Exercise goal —
Copy every line of the entries that has the string "other" in it.
_ _ _ _ _ _ _
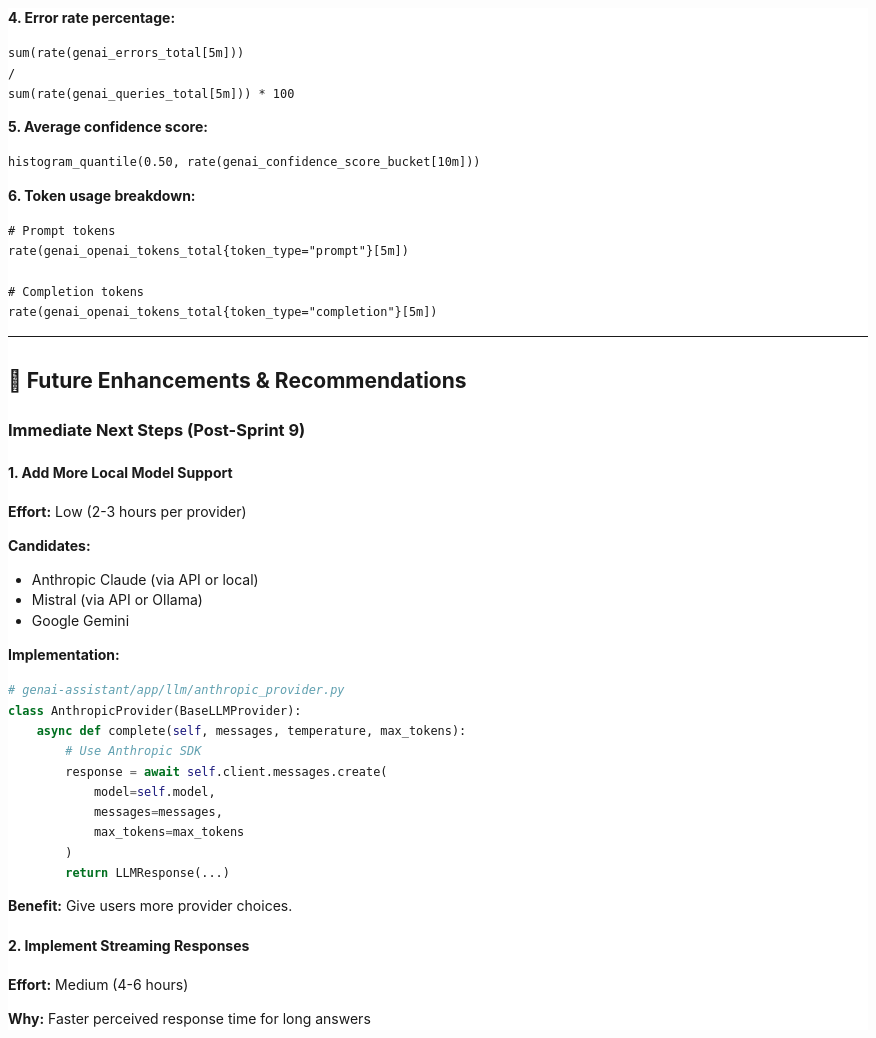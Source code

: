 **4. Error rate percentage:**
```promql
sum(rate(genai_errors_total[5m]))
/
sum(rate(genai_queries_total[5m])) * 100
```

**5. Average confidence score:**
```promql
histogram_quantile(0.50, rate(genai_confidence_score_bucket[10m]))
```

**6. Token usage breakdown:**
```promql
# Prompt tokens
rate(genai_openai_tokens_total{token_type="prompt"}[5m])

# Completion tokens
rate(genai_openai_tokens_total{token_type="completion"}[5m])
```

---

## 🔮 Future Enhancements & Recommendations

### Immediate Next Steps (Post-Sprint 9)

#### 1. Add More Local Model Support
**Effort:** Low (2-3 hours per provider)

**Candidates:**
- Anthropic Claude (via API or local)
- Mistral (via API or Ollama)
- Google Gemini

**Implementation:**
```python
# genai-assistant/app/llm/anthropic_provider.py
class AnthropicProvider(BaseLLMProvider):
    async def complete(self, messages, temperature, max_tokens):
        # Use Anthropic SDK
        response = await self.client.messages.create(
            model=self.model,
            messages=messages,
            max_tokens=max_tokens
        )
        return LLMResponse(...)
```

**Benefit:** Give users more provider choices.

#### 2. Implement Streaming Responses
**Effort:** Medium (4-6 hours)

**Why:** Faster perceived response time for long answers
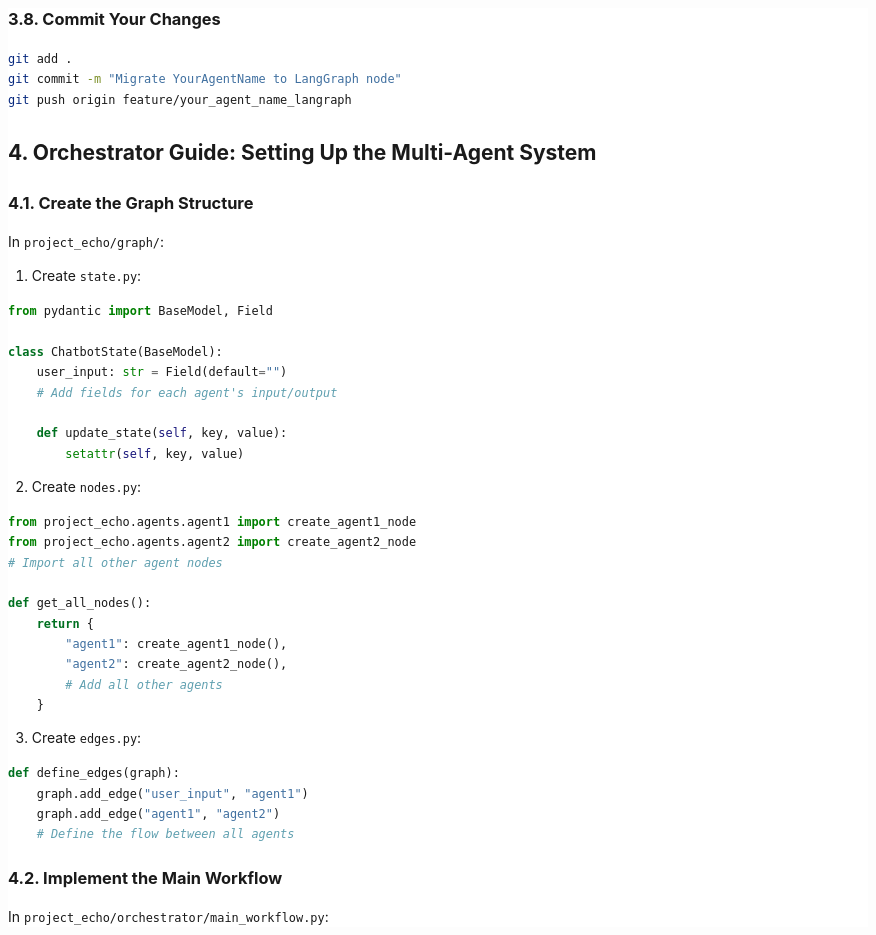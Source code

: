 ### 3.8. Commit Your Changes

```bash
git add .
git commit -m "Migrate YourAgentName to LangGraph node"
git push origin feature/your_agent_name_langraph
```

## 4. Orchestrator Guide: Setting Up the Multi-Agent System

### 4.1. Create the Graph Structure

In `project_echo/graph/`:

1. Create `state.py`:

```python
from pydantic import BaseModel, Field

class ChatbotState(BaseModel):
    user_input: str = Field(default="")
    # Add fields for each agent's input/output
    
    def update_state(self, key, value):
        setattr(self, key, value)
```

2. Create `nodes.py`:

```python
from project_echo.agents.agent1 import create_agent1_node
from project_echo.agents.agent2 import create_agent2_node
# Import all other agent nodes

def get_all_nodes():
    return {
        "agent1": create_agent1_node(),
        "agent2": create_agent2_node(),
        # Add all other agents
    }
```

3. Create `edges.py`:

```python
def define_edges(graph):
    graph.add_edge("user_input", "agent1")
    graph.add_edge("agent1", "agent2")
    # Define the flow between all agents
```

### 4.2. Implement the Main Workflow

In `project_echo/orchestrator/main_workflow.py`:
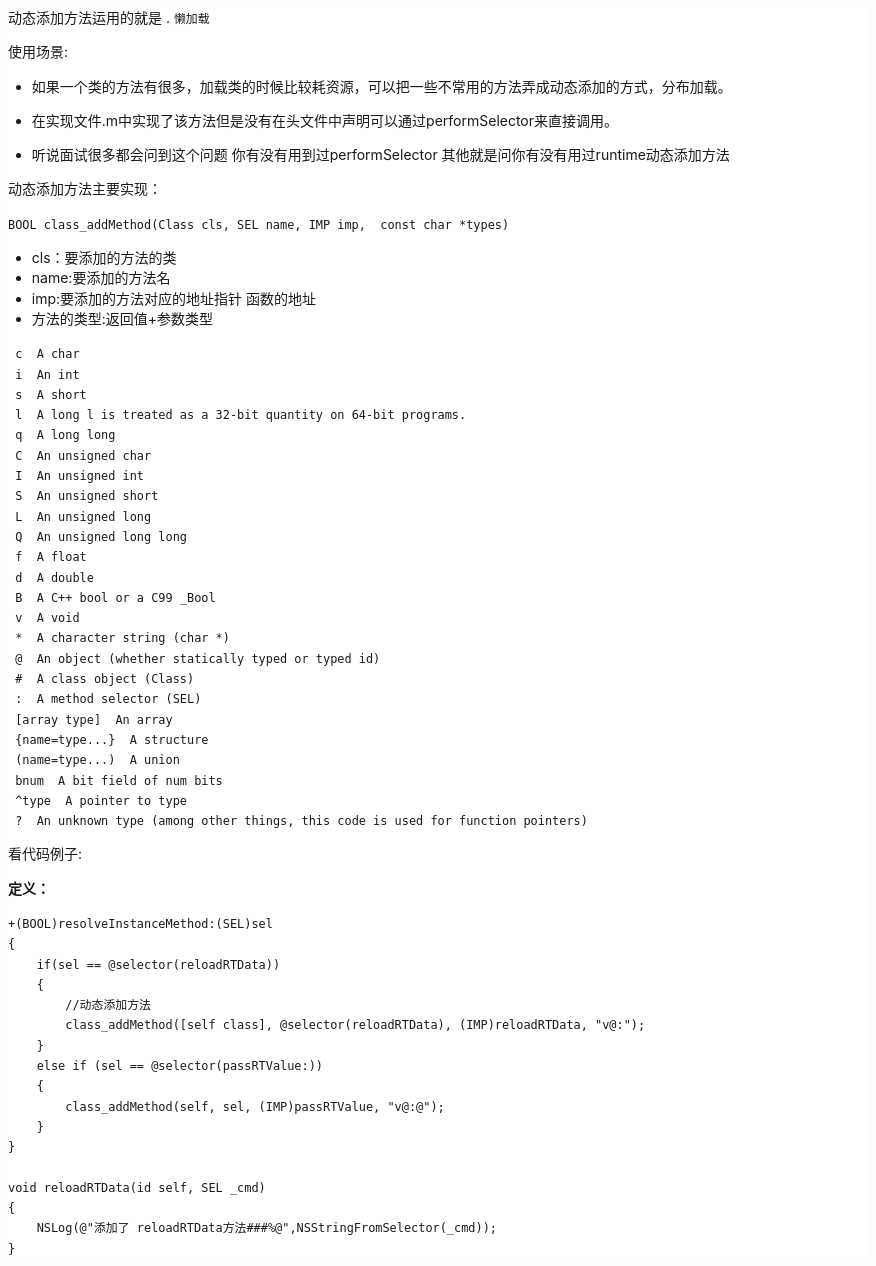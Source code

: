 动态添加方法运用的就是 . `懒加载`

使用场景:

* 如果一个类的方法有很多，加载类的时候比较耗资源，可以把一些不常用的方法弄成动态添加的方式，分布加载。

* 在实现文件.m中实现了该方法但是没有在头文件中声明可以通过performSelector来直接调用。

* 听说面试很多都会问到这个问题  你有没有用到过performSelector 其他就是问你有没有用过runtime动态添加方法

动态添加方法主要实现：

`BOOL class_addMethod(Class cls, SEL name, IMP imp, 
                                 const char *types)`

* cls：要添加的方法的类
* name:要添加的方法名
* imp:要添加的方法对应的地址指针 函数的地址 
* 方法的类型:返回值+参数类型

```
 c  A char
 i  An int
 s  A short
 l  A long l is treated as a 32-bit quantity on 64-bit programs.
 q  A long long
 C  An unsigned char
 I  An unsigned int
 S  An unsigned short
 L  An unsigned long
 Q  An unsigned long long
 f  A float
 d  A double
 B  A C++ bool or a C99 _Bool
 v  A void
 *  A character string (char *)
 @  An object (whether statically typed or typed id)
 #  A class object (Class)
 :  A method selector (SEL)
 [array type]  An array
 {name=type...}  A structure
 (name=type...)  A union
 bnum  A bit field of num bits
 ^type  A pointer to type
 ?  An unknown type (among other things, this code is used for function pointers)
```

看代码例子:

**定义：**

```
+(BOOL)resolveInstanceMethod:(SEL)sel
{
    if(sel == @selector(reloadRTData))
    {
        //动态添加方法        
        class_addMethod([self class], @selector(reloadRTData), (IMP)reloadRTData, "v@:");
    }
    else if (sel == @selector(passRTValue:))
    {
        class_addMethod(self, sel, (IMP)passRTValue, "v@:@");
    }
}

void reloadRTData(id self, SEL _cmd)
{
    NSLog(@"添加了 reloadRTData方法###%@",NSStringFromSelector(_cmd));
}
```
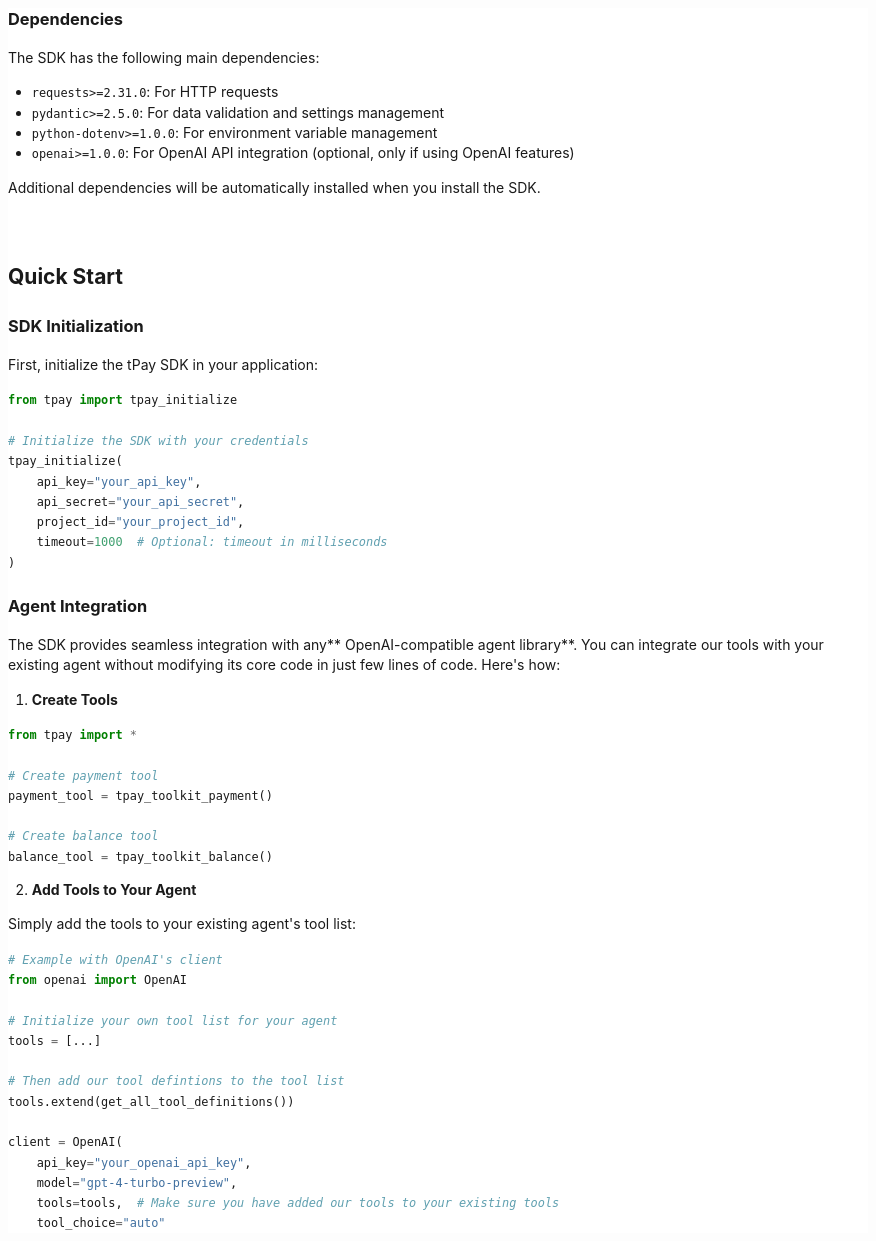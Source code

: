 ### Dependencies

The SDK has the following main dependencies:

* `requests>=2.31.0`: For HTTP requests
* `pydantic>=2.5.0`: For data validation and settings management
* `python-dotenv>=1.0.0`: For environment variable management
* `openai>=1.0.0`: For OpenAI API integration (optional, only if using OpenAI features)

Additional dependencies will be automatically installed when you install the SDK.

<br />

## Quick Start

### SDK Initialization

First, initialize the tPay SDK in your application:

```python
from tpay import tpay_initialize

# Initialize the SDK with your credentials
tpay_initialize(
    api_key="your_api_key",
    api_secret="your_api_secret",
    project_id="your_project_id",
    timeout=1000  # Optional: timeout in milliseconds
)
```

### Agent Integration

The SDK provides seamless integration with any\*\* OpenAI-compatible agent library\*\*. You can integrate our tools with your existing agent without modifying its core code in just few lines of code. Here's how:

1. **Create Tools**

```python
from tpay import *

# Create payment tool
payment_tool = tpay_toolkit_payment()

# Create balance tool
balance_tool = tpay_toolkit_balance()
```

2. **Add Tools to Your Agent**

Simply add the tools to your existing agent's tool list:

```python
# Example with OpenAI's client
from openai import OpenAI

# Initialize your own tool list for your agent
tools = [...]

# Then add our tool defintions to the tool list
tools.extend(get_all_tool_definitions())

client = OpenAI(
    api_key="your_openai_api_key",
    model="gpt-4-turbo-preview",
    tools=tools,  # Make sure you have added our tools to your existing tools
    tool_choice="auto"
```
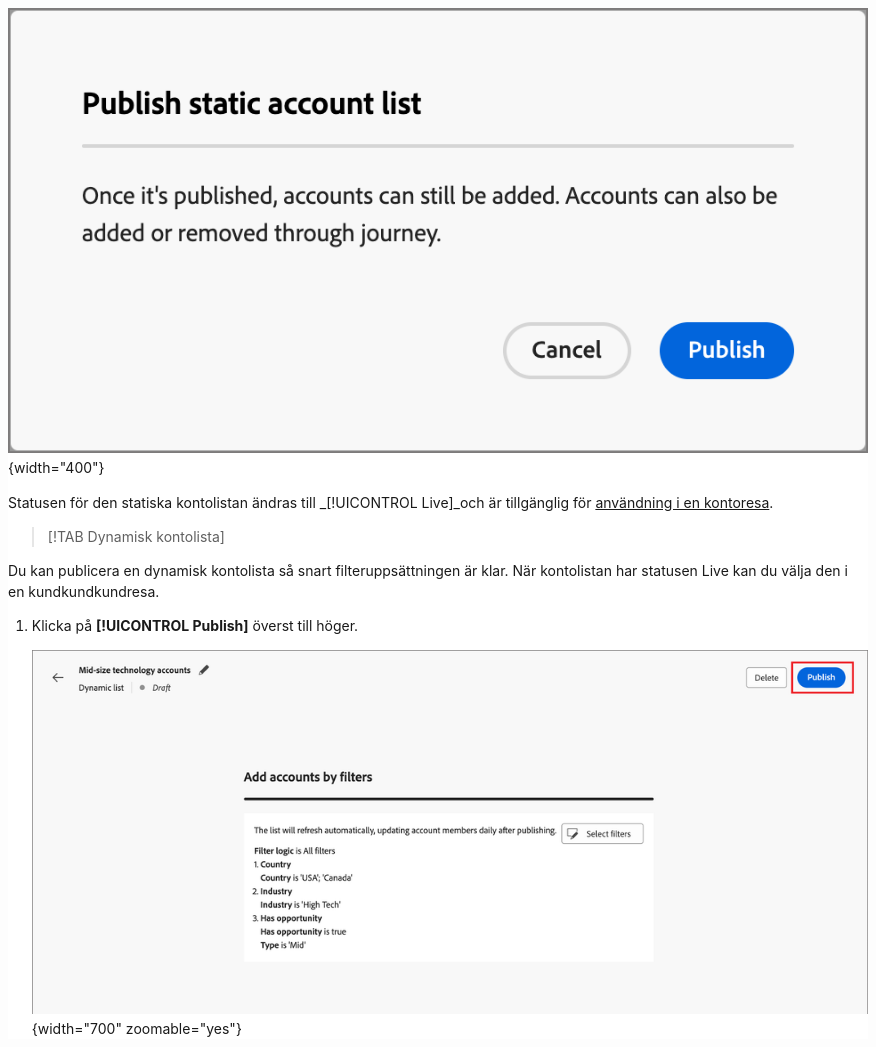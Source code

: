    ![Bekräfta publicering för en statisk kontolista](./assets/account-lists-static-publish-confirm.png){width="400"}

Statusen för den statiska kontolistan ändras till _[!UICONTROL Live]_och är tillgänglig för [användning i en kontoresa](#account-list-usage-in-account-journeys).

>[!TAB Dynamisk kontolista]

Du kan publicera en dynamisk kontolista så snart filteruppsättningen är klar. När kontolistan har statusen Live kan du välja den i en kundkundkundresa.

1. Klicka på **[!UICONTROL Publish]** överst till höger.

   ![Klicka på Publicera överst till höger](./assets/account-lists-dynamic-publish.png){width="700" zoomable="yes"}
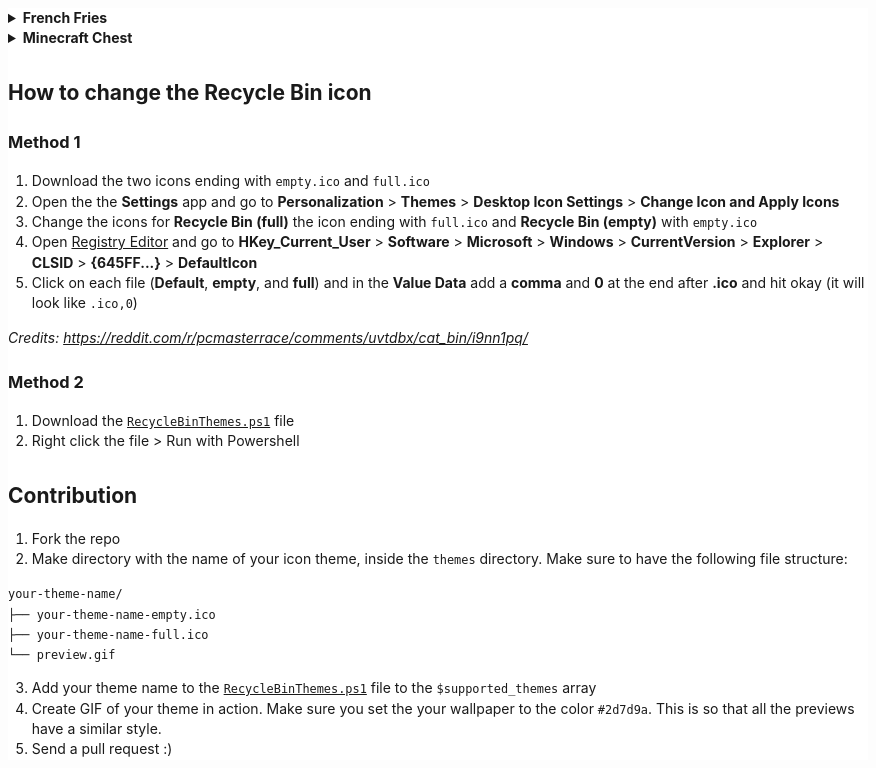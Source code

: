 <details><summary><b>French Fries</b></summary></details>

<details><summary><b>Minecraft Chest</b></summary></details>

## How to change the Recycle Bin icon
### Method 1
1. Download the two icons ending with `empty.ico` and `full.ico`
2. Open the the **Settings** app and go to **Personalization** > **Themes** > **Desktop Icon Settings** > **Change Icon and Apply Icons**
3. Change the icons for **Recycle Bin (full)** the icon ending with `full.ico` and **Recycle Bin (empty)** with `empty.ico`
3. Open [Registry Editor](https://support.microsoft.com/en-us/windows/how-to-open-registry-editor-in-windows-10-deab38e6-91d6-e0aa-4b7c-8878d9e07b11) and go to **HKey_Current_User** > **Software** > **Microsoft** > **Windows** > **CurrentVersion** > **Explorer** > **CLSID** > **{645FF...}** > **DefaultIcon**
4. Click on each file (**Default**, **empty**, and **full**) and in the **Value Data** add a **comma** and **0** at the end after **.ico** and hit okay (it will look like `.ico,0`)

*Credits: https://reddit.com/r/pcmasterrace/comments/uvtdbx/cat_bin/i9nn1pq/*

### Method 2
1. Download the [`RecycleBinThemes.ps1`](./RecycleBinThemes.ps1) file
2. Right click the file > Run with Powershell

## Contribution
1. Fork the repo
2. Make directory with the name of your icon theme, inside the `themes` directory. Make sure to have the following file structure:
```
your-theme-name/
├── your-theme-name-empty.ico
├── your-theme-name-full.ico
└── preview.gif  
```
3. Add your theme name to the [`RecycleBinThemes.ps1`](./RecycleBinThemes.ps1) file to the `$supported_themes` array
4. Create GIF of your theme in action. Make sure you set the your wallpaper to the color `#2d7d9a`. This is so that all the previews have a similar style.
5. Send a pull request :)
_ _ _ _ _ _ _
Exercise result —
# Import all other agent nodes
        # Add all other agents
 ?  An unknown type (among other things, this code is used for function pointers)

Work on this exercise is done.